(Poem #474 on new numbering scheme)
Solidly overcast sky pins people like butterflies, broken creatures who lack any purpose or meaning, and nothing is spoken.
(Poem #474 on new numbering scheme)
Solidly overcast sky pins people like butterflies, broken creatures who lack any purpose or meaning, and nothing is spoken.
(Poem #473 on new numbering scheme)
long meetings eat time time gyres around like a top then time eats the sky
(Poem #472 on new numbering scheme)
I heard that it snowed from my students. But the ground was snowless by noon.
(Poem #471 on new numbering scheme)
A leaf tore loose and fluttered down. A girl was walking slow. She saw the leaf and stretched her hand. She caught it like a pro.
(Poem #470 on new numbering scheme)
You. You talked. You explained. You challenged me. You gave me presents. You said, "Don't ever change." You lived, laughed, traveled, and cried. You said, "You've changed." I had to leave. You then made clear the world was not yours.
(Poem #469 on new numbering scheme)
I needed to get out of my house. I walked around my neighborhood. I saw a lot of buildings. I saw a lot of cars. I looked at the trees. I stepped on leaves. I saw birds. I thought. I.
(Poem #468 on new numbering scheme)
passing buses wail a magpie glides to a branch atoms get slower
[daily log: walking, 8km]
(Poem #467 on new numbering scheme)
Heavy air of a hospital room I knew I was having a dream Dim lights illuminated A bed, a chair, blankets I lay unmoving Ouside myself I just watched My heart Stopped
(Poem #466 on new numbering scheme)
Everyone seated on cushions, around a long table for late night eating and drinking, a constant slow patter of talk in Korean that I can't quite understand: the ubiquitous Korean group dinner. I have decided to write down and publish this ode to the hweh-sik. What is an ode? You expect me to tell you about bouts of fondness, share some congenial anecdote. No. I just sit and absorb words.

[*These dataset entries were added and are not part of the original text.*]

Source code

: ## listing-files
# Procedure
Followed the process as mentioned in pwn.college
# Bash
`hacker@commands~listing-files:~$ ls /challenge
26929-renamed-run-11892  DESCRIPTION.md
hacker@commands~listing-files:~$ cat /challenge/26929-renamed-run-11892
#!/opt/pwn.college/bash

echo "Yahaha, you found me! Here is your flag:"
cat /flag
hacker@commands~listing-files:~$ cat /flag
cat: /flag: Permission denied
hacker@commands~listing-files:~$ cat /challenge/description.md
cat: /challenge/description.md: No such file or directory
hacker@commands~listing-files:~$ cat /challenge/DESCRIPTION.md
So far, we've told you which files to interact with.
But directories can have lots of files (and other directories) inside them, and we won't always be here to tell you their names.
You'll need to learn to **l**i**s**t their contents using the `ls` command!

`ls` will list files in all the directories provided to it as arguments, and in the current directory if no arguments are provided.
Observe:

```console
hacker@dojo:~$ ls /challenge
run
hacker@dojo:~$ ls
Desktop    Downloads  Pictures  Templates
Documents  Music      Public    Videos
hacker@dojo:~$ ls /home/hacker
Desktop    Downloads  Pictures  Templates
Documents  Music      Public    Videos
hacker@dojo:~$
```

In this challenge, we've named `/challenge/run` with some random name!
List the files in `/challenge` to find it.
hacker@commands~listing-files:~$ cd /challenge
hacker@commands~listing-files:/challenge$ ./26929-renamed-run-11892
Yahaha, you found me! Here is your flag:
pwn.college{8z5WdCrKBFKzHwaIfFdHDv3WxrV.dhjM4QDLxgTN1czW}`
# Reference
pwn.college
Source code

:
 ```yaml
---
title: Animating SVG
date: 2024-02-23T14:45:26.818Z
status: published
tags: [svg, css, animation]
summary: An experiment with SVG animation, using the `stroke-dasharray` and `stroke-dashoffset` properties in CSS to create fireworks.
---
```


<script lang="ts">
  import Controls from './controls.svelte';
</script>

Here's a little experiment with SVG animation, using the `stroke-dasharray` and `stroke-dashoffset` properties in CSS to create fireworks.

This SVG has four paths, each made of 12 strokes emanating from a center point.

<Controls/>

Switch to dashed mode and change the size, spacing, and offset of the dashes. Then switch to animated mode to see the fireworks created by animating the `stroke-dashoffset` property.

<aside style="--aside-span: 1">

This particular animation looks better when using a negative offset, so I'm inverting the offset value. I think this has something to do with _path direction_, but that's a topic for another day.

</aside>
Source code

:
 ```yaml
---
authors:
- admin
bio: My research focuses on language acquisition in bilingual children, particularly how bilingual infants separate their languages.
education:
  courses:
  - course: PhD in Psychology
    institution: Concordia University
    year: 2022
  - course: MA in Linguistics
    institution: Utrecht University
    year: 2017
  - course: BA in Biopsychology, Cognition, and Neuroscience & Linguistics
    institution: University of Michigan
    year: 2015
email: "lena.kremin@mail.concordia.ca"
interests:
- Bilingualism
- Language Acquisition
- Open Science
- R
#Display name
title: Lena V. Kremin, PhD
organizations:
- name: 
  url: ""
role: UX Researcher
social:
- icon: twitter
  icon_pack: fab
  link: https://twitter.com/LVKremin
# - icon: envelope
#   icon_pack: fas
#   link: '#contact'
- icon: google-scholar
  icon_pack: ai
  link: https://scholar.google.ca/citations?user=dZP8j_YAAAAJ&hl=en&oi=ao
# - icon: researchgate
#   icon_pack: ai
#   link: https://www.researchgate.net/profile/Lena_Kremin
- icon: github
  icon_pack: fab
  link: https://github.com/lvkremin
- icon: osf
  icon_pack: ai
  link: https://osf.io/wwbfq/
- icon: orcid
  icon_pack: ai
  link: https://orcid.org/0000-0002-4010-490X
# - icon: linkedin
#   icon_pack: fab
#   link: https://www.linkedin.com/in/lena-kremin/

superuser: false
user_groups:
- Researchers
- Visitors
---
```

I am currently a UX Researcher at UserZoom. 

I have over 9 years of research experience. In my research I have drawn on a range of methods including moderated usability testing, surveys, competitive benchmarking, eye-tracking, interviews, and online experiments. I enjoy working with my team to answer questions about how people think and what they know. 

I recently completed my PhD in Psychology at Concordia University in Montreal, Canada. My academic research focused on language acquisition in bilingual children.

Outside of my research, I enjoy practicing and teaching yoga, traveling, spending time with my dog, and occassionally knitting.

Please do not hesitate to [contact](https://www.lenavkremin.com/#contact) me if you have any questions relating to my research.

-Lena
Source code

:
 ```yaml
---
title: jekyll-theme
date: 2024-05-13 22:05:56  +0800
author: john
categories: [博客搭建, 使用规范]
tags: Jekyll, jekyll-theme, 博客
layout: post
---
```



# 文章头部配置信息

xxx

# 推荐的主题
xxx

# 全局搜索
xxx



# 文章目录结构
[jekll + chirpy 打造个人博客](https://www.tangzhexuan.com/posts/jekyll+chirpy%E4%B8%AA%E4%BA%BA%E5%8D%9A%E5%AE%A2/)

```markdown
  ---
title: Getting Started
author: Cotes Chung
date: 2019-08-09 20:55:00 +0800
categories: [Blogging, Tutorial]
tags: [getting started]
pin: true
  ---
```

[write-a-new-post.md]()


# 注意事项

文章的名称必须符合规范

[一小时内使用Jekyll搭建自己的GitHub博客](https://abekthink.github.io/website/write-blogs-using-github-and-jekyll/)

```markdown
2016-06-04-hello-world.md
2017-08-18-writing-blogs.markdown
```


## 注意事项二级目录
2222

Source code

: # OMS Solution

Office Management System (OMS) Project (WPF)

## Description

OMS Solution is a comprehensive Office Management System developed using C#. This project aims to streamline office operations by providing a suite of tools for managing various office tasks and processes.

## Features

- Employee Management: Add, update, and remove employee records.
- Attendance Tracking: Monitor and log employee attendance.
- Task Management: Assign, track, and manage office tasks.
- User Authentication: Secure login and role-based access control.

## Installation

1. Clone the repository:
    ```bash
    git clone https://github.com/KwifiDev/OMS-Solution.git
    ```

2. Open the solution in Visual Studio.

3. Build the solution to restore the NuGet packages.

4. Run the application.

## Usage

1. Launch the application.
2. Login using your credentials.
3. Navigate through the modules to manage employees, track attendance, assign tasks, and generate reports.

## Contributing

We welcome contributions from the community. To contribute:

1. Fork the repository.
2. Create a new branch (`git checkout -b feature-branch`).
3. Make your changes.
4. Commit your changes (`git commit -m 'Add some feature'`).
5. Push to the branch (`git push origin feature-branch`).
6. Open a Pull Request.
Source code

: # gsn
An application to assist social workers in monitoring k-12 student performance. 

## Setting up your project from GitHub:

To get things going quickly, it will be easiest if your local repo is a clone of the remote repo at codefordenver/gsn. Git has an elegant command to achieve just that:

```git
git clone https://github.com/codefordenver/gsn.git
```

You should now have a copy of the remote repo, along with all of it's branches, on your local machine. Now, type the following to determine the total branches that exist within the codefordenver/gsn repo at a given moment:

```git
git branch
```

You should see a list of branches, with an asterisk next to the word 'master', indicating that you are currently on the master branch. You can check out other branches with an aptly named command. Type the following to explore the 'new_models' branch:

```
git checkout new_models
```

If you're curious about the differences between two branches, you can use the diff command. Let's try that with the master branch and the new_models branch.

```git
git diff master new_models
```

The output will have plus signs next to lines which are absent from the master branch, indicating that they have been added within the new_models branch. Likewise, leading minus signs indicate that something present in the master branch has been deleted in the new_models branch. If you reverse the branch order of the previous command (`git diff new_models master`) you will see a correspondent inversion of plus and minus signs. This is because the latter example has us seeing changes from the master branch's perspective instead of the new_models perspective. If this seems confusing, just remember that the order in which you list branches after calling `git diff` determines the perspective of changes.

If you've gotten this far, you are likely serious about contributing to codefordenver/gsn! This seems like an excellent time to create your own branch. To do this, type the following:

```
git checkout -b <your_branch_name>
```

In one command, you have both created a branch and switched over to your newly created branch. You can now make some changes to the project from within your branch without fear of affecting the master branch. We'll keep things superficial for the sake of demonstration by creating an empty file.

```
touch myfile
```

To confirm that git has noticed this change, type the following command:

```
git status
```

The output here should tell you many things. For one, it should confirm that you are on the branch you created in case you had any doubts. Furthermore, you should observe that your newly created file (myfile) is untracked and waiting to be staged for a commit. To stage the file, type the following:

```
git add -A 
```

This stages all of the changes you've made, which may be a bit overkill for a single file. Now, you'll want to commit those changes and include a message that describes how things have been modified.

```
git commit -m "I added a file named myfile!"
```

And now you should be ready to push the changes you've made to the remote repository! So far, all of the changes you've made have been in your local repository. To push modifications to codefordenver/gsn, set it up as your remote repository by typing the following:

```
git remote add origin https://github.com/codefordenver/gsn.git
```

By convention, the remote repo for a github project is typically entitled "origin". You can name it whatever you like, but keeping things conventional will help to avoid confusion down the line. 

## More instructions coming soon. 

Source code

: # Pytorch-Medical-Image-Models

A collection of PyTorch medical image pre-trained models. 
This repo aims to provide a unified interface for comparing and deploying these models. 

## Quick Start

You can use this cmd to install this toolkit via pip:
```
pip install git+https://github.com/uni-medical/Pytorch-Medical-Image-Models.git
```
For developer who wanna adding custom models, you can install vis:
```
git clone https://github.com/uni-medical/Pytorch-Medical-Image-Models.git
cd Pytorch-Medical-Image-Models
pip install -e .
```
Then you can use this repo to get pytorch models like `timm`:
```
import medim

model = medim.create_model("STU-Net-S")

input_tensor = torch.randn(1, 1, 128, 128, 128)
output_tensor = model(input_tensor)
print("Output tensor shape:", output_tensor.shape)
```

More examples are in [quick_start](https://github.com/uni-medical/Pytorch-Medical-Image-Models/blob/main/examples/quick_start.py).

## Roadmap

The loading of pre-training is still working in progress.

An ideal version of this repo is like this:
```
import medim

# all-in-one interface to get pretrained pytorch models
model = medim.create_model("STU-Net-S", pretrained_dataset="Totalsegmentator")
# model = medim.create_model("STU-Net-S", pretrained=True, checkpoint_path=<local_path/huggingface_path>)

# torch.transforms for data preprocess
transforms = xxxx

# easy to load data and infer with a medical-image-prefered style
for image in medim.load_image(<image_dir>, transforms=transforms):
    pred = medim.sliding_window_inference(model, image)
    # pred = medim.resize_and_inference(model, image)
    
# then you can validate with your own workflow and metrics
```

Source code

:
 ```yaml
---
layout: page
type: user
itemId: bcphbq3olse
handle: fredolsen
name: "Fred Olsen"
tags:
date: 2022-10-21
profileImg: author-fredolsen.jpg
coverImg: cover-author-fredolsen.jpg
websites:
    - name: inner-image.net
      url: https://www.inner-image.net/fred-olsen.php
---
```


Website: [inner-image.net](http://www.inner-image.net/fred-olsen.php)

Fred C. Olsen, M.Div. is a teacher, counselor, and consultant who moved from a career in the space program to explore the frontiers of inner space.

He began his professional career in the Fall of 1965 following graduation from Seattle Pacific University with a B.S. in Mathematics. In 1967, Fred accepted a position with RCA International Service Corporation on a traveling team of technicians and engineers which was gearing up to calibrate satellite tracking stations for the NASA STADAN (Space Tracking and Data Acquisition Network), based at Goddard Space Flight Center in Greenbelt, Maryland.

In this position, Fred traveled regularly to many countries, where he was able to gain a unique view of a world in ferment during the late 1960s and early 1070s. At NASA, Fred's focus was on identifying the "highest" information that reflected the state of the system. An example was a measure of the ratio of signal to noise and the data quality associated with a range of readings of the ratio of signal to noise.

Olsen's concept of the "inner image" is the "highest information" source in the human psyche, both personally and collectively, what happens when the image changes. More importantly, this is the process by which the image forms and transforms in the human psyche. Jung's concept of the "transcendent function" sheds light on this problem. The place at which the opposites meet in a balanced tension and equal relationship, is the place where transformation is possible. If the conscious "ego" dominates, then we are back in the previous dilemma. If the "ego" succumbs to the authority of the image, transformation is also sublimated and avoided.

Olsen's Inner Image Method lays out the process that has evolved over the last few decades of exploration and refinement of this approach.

(Poem #465 on new numbering scheme)
sun shining down on me through my window actually it's annoying me a lot so i think i'll pull my shade and get it out of my eyes now it's not that i don't like the sun but well sometimes it gets on my nerves
(Poem #464 on new numbering scheme)
Only one student came last night to that bad class so it was less bad.
(Poem #463 on new numbering scheme)
I can taste the salt the other tongue-senses lost... but still there is salt.
(Poem #462 on new numbering scheme)
A twilight settles like dust on sand, the sky consumed by lavender, the clouds slightly soft and vague, the roar of cars on streets imperceptible until you pay attention: zooming... hiss.
(Poem #461 on new numbering scheme)
A flash of red there hovering amid yellows and greens and buildings.
[daily log: walking, 7.5km]
(Poem #460 on new numbering scheme)
The wind grasped puddles left over from morning rain and the moon was full.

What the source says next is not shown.